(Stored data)
=======
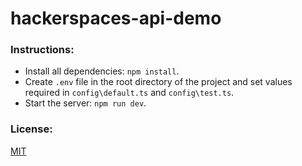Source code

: # hackerspaces-api-demo  
    
### Instructions:
- Install all dependencies: ```npm install```.        
- Create ```.env``` file in the root directory of the project and set values required in ```config\default.ts``` and ```config\test.ts```.      
- Start the server: ```npm run dev```.      
          
### License:     
[MIT](/LICENSE)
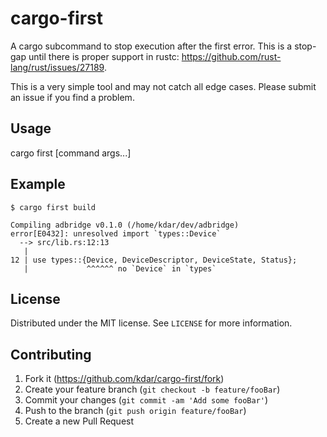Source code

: # cargo-first

A cargo subcommand to stop execution after the first error. This is a stop-gap until there is proper support in rustc: https://github.com/rust-lang/rust/issues/27189.

This is a very simple tool and may not catch all edge cases. Please submit an issue if you find a problem.

## Usage

cargo first <cargo command> [command args...]

## Example

```
$ cargo first build

Compiling adbridge v0.1.0 (/home/kdar/dev/adbridge)
error[E0432]: unresolved import `types::Device`
  --> src/lib.rs:12:13
   |
12 | use types::{Device, DeviceDescriptor, DeviceState, Status};
   |             ^^^^^^ no `Device` in `types`

```

## License

Distributed under the MIT license. See `LICENSE` for more information.

## Contributing

1.  Fork it (<https://github.com/kdar/cargo-first/fork>)
2.  Create your feature branch (`git checkout -b feature/fooBar`)
3.  Commit your changes (`git commit -am 'Add some fooBar'`)
4.  Push to the branch (`git push origin feature/fooBar`)
5.  Create a new Pull Request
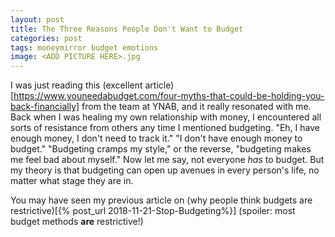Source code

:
 ```yaml
---
layout: post
title: The Three Reasons People Don't Want to Budget
categories: post
tags: moneymirror budget emotions 
image: <ADD PICTURE HERE>.jpg
---
```


I was just reading this (excellent article)[https://www.youneedabudget.com/four-myths-that-could-be-holding-you-back-financially] from the team at YNAB, and it really resonated with me. Back when I was healing my own relationship with money, I encountered all sorts of resistance from others any time I mentioned budgeting. "Eh, I have enough money, I don't need to track it." "I don't have enough money to budget." "Budgeting cramps my style," or the reverse, "budgeting makes me feel bad about myself." Now let me say, not everyone *has* to budget. But my theory is that budgeting can open up avenues in every person's life, no matter what stage they are in.

<!--more-->

You may have seen my previous article on (why people think budgets are restrictive)[{% post_url 2018-11-21-Stop-Budgeting%}] (spoiler: most budget methods **are** restrictive!) 


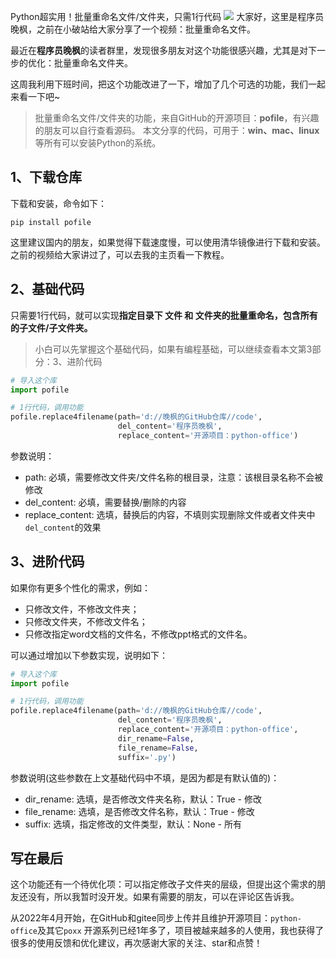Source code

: Python超实用！批量重命名文件/文件夹，只需1行代码
![](https://article-1300615378.cos.ap-nanjing.myqcloud.com/pofile/replace4filename/cover.jpg)
大家好，这里是程序员晚枫，之前在小破站给大家分享了一个视频：批量重命名文件。

最近在**程序员晚枫**的读者群里，发现很多朋友对这个功能很感兴趣，尤其是对下一步的优化：批量重命名文件夹。

这周我利用下班时间，把这个功能改进了一下，增加了几个可选的功能，我们一起来看一下吧~

> 批量重命名文件/文件夹的功能，来自GitHub的开源项目：**pofile**，有兴趣的朋友可以自行查看源码。
> 本文分享的代码，可用于：**win、mac、linux**等所有可以安装Python的系统。

## 1、下载仓库

下载和安装，命令如下：

```shell
pip install pofile
```

这里建议国内的朋友，如果觉得下载速度慢，可以使用清华镜像进行下载和安装。之前的视频给大家讲过了，可以去我的主页看一下教程。

## 2、基础代码

只需要1行代码，就可以实现**指定目录下 文件 和 文件夹的批量重命名，包含所有的子文件/子文件夹。**

> 小白可以先掌握这个基础代码，如果有编程基础，可以继续查看本文第3部分：3、进阶代码

```python
# 导入这个库
import pofile

# 1行代码，调用功能
pofile.replace4filename(path='d://晚枫的GitHub仓库//code',
                        del_content='程序员晚枫',
                        replace_content='开源项目：python-office')
```

参数说明：

- path: 必填，需要修改文件夹/文件名称的根目录，注意：该根目录名称不会被修改
- del_content: 必填，需要替换/删除的内容
- replace_content: 选填，替换后的内容，不填则实现删除文件或者文件夹中``del_content``的效果

## 3、进阶代码

如果你有更多个性化的需求，例如：

- 只修改文件，不修改文件夹；
- 只修改文件夹，不修改文件名；
- 只修改指定word文档的文件名，不修改ppt格式的文件名。

可以通过增加以下参数实现，说明如下：

```python
# 导入这个库
import pofile

# 1行代码，调用功能
pofile.replace4filename(path='d://晚枫的GitHub仓库//code',
                        del_content='程序员晚枫',
                        replace_content='开源项目：python-office',
                        dir_rename=False,
                        file_rename=False,
                        suffix='.py')
```

参数说明(这些参数在上文基础代码中不填，是因为都是有默认值的)：

- dir_rename: 选填，是否修改文件夹名称，默认：True - 修改
- file_rename: 选填，是否修改文件名称，默认：True - 修改
- suffix: 选填，指定修改的文件类型，默认：None - 所有

## 写在最后

这个功能还有一个待优化项：可以指定修改子文件夹的层级，但提出这个需求的朋友还没有，所以我暂时没开发。如果有需要的朋友，可以在评论区告诉我。

从2022年4月开始，在GitHub和gitee同步上传并且维护开源项目：``python-office``及其它``poxx``
开源系列已经1年多了，项目被越来越多的人使用，我也获得了很多的使用反馈和优化建议，再次感谢大家的关注、star和点赞！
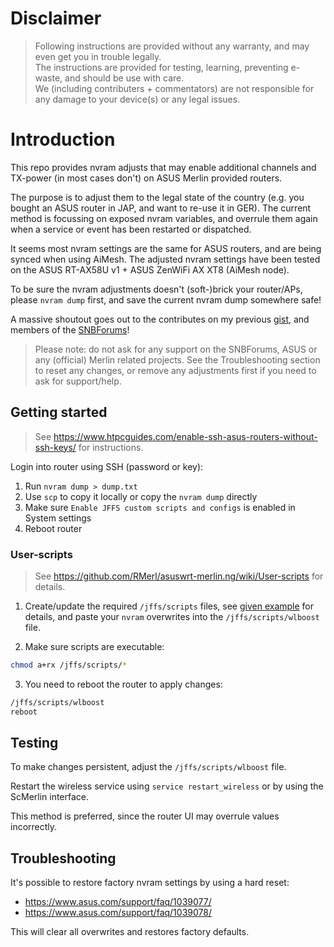# Disclaimer

> Following instructions are provided without any warranty, and may even get you in trouble legally.<br>
> The instructions are provided for testing, learning, preventing e-waste, and should be use with care.<br>
> We (including contributers + commentators) are not responsible for any damage to your device(s) or any legal issues.

# Introduction

This repo provides nvram adjusts that may enable additional channels and TX-power (in most cases don't) on ASUS Merlin provided routers.

The purpose is to adjust them to the legal state of the country (e.g. you bought an ASUS router in JAP, and want to re-use it in GER). The current method is focussing on exposed nvram variables, and overrule them again when a service or event has been restarted or dispatched.

It seems most nvram settings are the same for ASUS routers, and are being synced when using AiMesh.
The adjusted nvram settings have been tested on the ASUS RT-AX58U v1 + ASUS ZenWiFi AX XT8 (AiMesh node).

To be sure the nvram adjustments doesn't (soft-)brick your router/APs, please `nvram dump` first, and save the current nvram dump somewhere safe!

A massive shoutout goes out to the contributes on my previous [gist](https://gist.github.com/francoism90/3dede7973354d067c41bff5e54203fe9/), and members of the [SNBForums](https://www.snbforums.com/)!

> Please note: do not ask for any support on the SNBForums, ASUS or any (official) Merlin related projects. See the Troubleshooting section to reset any changes, or remove any adjustments first if you need to ask for support/help.

## Getting started

> See https://www.htpcguides.com/enable-ssh-asus-routers-without-ssh-keys/ for instructions.

Login into router using SSH (password or key):

1. Run `nvram dump > dump.txt`
2. Use `scp` to copy it locally or copy the `nvram dump` directly
3. Make sure `Enable JFFS custom scripts and configs` is enabled in System settings
4. Reboot router

### User-scripts

> See https://github.com/RMerl/asuswrt-merlin.ng/wiki/User-scripts for details.

1. Create/update the required `/jffs/scripts` files, see [given example](https://github.com/francoism90/asus-router/tree/main/jffs/scripts) for details, and paste your `nvram` overwrites into the `/jffs/scripts/wlboost` file.

2. Make sure scripts are executable:

```bash
chmod a+rx /jffs/scripts/*
```

3. You need to reboot the router to apply changes:

```sh
/jffs/scripts/wlboost
reboot
```

## Testing

To make changes persistent, adjust the `/jffs/scripts/wlboost` file.

Restart the wireless service using `service restart_wireless` or by using the ScMerlin interface.

This method is preferred, since the router UI may overrule values incorrectly.

## Troubleshooting

It's possible to restore factory nvram settings by using a hard reset:
- https://www.asus.com/support/faq/1039077/
- https://www.asus.com/support/faq/1039078/

This will clear all overwrites and restores factory defaults.
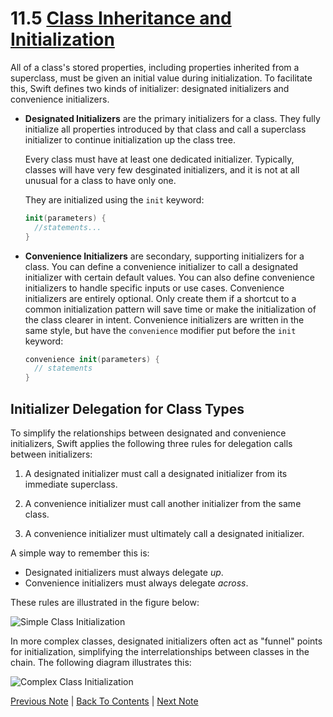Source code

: # 11.5 [Class Inheritance and Initialization](https://developer.apple.com/library/content/documentation/Swift/Conceptual/Swift_Programming_Language/Initialization.html#//apple_ref/doc/uid/TP40014097-CH18-ID216)

All of a class's stored properties, including properties inherited from a superclass, must be given an initial value during initialization. To facilitate this, Swift defines two kinds of initializer: designated initializers and convenience initializers.

* **Designated Initializers** are the primary initializers for a class. They fully initialize all properties introduced by that class and call a superclass initializer to continue initialization up the class tree.

  Every class must have at least one dedicated initializer. Typically, classes will have very few desginated initializers, and it is not at all unusual for a class to have only one.
  
  They are initialized using the `init` keyword:
  ```Swift
  init(parameters) {
    //statements...
  }
  ```
  
* **Convenience Initializers** are secondary, supporting initializers for a class. You can define a convenience initializer to call a designated initializer with certain default values. You can also define convenience initializers to handle specific inputs or use cases.
  Convenience initializers are entirely optional. Only create them if a shortcut to a common initialization pattern will save time or make the initialization of the class clearer in intent.
  Convenience initializers are written in the same style, but have the `convenience` modifier put before the `init` keyword:
  ```Swift
  convenience init(parameters) {
    // statements
  }
  ```
## Initializer Delegation for Class Types

To simplify the relationships between designated and convenience initializers, Swift applies the following three rules for delegation calls between initializers:

1. A designated initializer must call a designated initializer from its immediate superclass.

2. A convenience initializer must call another initializer from the same class.

3. A convenience initializer must ultimately call a designated initializer.

A simple way to remember this is:

* Designated initializers must always delegate *up*.
* Convenience initializers must always delegate *across*.

These rules are illustrated in the figure below:

![Simple Class Initialization](https://developer.apple.com/library/content/documentation/Swift/Conceptual/Swift_Programming_Language/Art/initializerDelegation01_2x.png)

In more complex classes, designated initializers often act as "funnel" points for initialization, simplifying the interrelationships between classes in the chain. The following diagram illustrates this:

![Complex Class Initialization](https://developer.apple.com/library/content/documentation/Swift/Conceptual/Swift_Programming_Language/Art/initializerDelegation02_2x.png)

[Previous Note](../11%20-%20Initialization/11.4%20-%20Initializer%20Delegation%20for%20Value%20Types.md) | [Back To Contents](https://github.com/Firanus/swift-language-guide-notes) |  [Next Note](../11.6%20-%20Class%20Initialization%20has%20Two%20Phases.md)
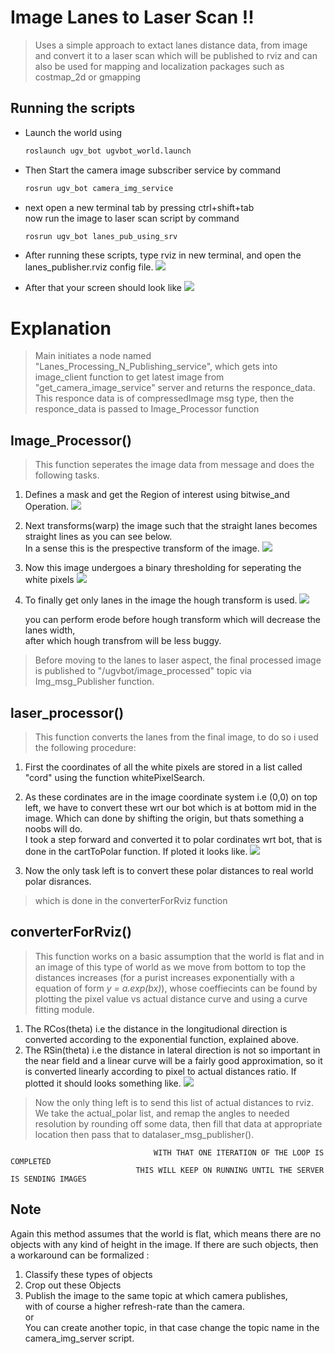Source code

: # Image Lanes to Laser Scan !!

>Uses a simple approach to extact lanes distance data,
>from image and convert it to a laser scan
>which will be published to rviz and can also be used for 
>mapping and localization packages such as costmap_2d or gmapping


## Running the scripts
- Launch the world using
  ```sh
  roslaunch ugv_bot ugvbot_world.launch
  ```
- Then Start the camera image subscriber service by command
  ```sh
  rosrun ugv_bot camera_img_service
  ``` 
- next open a new terminal tab by pressing ctrl+shift+tab \
  now run the image to laser scan script by command
  ```sh
  rosrun ugv_bot lanes_pub_using_srv
  ```
- After running these scripts, type rviz in new terminal, and open the lanes_publisher.rviz config file.
  ![](Images/rviz_config.png)
 
- After that your screen should look like 
  ![](Images/rviz_final_screen.png)

# Explanation
>Main initiates a node named "Lanes_Processing_N_Publishing_service",
>which gets into image_client function to get latest image from "get_camera_image_service" server
>and returns the responce_data. This responce data is of compressedImage msg type,
>then the responce_data is passed to Image_Processor function

## Image_Processor()
>This function seperates the image data from message and does the following tasks.

1. Defines a mask and get the Region of interest using bitwise_and Operation.
  ![](Images/maskedImage.png)
  
2. Next transforms(warp) the image such that the straight lanes becomes straight lines as you can see below.  \
   In a sense this is the prespective transform of the image.
  ![](Images/wrapedImage.png)
  
3. Now this image undergoes a binary thresholding for seperating the white pixels
  ![](Images/thresholdedImage.png)
    
4. To finally get only lanes in the image the hough transform is used.
  ![](Images/HoughLinesImage.png)

   you can perform erode before hough transform which will decrease the lanes width, \
   after which hough transfrom will be less buggy.


> Before moving to the lanes to laser aspect, the final processed image is published to "/ugvbot/image_processed" topic via Img_msg_Publisher function.

## laser_processor()

>This function converts the lanes from the final image, to do so i used the following procedure:

1. First the coordinates of all the white pixels are stored in a list called "cord" using the function whitePixelSearch.

2. As these cordinates are in the image coordinate system i.e (0,0) on top left, we have to convert these wrt our bot which is at bottom mid in the image.
   Which can done by shifting the origin, but thats something a noobs will do. \
   I took a step forward and converted it to polar cordinates wrt bot, that is done in the cartToPolar function.
   If ploted it looks like.
  ![](Images/polar.png)

3. Now the only task left is to convert these polar distances to real world polar disrances.

> which is done in the converterForRviz function

## converterForRviz()

>This function works on a basic assumption that the world is flat and in an image of this type of world 
>as we move from bottom to top the distances increases (for a purist increases exponentially with a equation of form *y = a.exp(bx)*),
>whose coeffiecints can be found by plotting the pixel value vs actual distance curve and using a curve fitting module.

1. The RCos(theta) i.e the distance in the longitudional direction is converted according to the exponential function, explained above.
2. The RSin(theta) i.e the distance in lateral direction is not so important in the near field and a linear curve will be a fairly good approximation,
   so it is converted linearly according to pixel to actual distances ratio.
   If plotted it should looks something like.
  ![](Images/actual_polar.png)
  
> Now the only thing left is to send this list of actual distances to rviz.
> We take the actual_polar list, and remap the angles to needed resolution by rounding off some data,
> then fill that data at appropriate location then pass that to datalaser_msg_publisher().

                                    WITH THAT ONE ITERATION OF THE LOOP IS COMPLETED
                                THIS WILL KEEP ON RUNNING UNTIL THE SERVER IS SENDING IMAGES

## Note

Again this method assumes that the world is flat, which means there are no objects with any kind of height in the image.
If there are such objects, then a workaround can be formalized :
1. Classify these types of objects
2. Crop out these Objects 
3. Publish the image to the same topic at which camera publishes, \
   with of course a higher refresh-rate than the camera. \
                      or \
   You can create another topic, in that case change the topic name in the camera_img_server script.

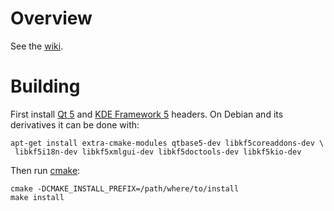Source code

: # Overview

See the [wiki](https://bitbucket.org/jeromerobert/k4dirstat/wiki/Home).

# Building

First install [Qt 5](http://www.qt.io) and [KDE Framework 5](https://www.kde.org) headers. On Debian and its derivatives it can be done with:

```
apt-get install extra-cmake-modules qtbase5-dev libkf5coreaddons-dev \
 libkf5i18n-dev libkf5xmlgui-dev libkf5doctools-dev libkf5kio-dev
```

Then run [cmake](http://www.cmake.org):

    cmake -DCMAKE_INSTALL_PREFIX=/path/where/to/install
    make install
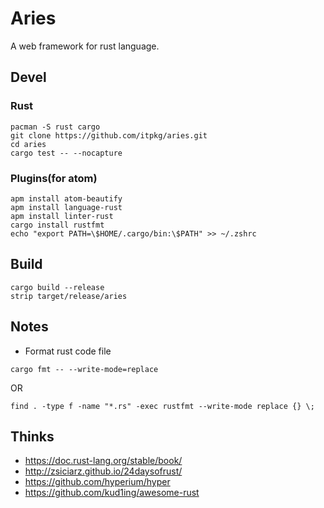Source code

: # Aries

A web framework for rust language.

## Devel

### Rust

```
pacman -S rust cargo
git clone https://github.com/itpkg/aries.git
cd aries
cargo test -- --nocapture
```

### Plugins(for atom)

```
apm install atom-beautify
apm install language-rust
apm install linter-rust
cargo install rustfmt
echo "export PATH=\$HOME/.cargo/bin:\$PATH" >> ~/.zshrc
```

## Build

```
cargo build --release
strip target/release/aries
```

## Notes
* Format rust code file
```
cargo fmt -- --write-mode=replace
```
OR
```
find . -type f -name "*.rs" -exec rustfmt --write-mode replace {} \;
```

## Thinks

- <https://doc.rust-lang.org/stable/book/>
- <http://zsiciarz.github.io/24daysofrust/>
- <https://github.com/hyperium/hyper>
- <https://github.com/kud1ing/awesome-rust>
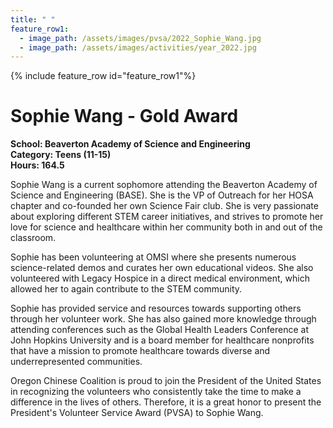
 ```yaml
---
title: " "
feature_row1:
  - image_path: /assets/images/pvsa/2022_Sophie_Wang.jpg
  - image_path: /assets/images/activities/year_2022.jpg
---
```


{% include feature_row id="feature_row1"%}

# Sophie Wang - Gold Award

**School: Beaverton Academy of Science and Engineering**  
**Category: Teens (11-15)**  
**Hours: 164.5**  

Sophie Wang is a current sophomore attending the Beaverton Academy of Science and Engineering (BASE). She is the VP of Outreach for her HOSA chapter and co-founded her own Science Fair club. She is very passionate about exploring different STEM career initiatives, and strives to promote her love for science and healthcare within her community both in and out of the classroom.

Sophie has been volunteering at OMSI where she presents numerous science-related demos and curates her own educational videos. She also volunteered with Legacy Hospice in a direct medical environment, which allowed her to again contribute to the STEM community.

Sophie has provided service and resources towards supporting others through her volunteer work. She has also gained more knowledge through attending conferences such as the Global Health Leaders Conference at John Hopkins University and is a board member for healthcare nonprofits that have a mission to promote healthcare towards diverse and underrepresented communities.

Oregon Chinese Coalition is proud to join the President of the United States in recognizing the volunteers who consistently take the time to make a difference in the lives of others. Therefore, it is a great honor to present the President's Volunteer Service Award (PVSA) to Sophie Wang.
=======
* [Aim of the exercise]
Would you please reproduce the entries above, starting at the line with "可以通过增加以下参数实现，说明如下：" and stopping after the line with "in trouble legally.<br>"? Omit any pictures.

* [Your solution]
可以通过增加以下参数实现，说明如下：

```python
# 导入这个库
import pofile

# 1行代码，调用功能
pofile.replace4filename(path='d://晚枫的GitHub仓库//code',
                        del_content='程序员晚枫',
                        replace_content='开源项目：python-office',
                        dir_rename=False,
                        file_rename=False,
                        suffix='.py')
```

参数说明(这些参数在上文基础代码中不填，是因为都是有默认值的)：

- dir_rename: 选填，是否修改文件夹名称，默认：True - 修改
- file_rename: 选填，是否修改文件名称，默认：True - 修改
- suffix: 选填，指定修改的文件类型，默认：None - 所有

## 写在最后

这个功能还有一个待优化项：可以指定修改子文件夹的层级，但提出这个需求的朋友还没有，所以我暂时没开发。如果有需要的朋友，可以在评论区告诉我。

从2022年4月开始，在GitHub和gitee同步上传并且维护开源项目：``python-office``及其它``poxx``
开源系列已经1年多了，项目被越来越多的人使用，我也获得了很多的使用反馈和优化建议，再次感谢大家的关注、star和点赞！
# Disclaimer

> Following instructions are provided without any warranty, and may even get you in trouble legally.<br>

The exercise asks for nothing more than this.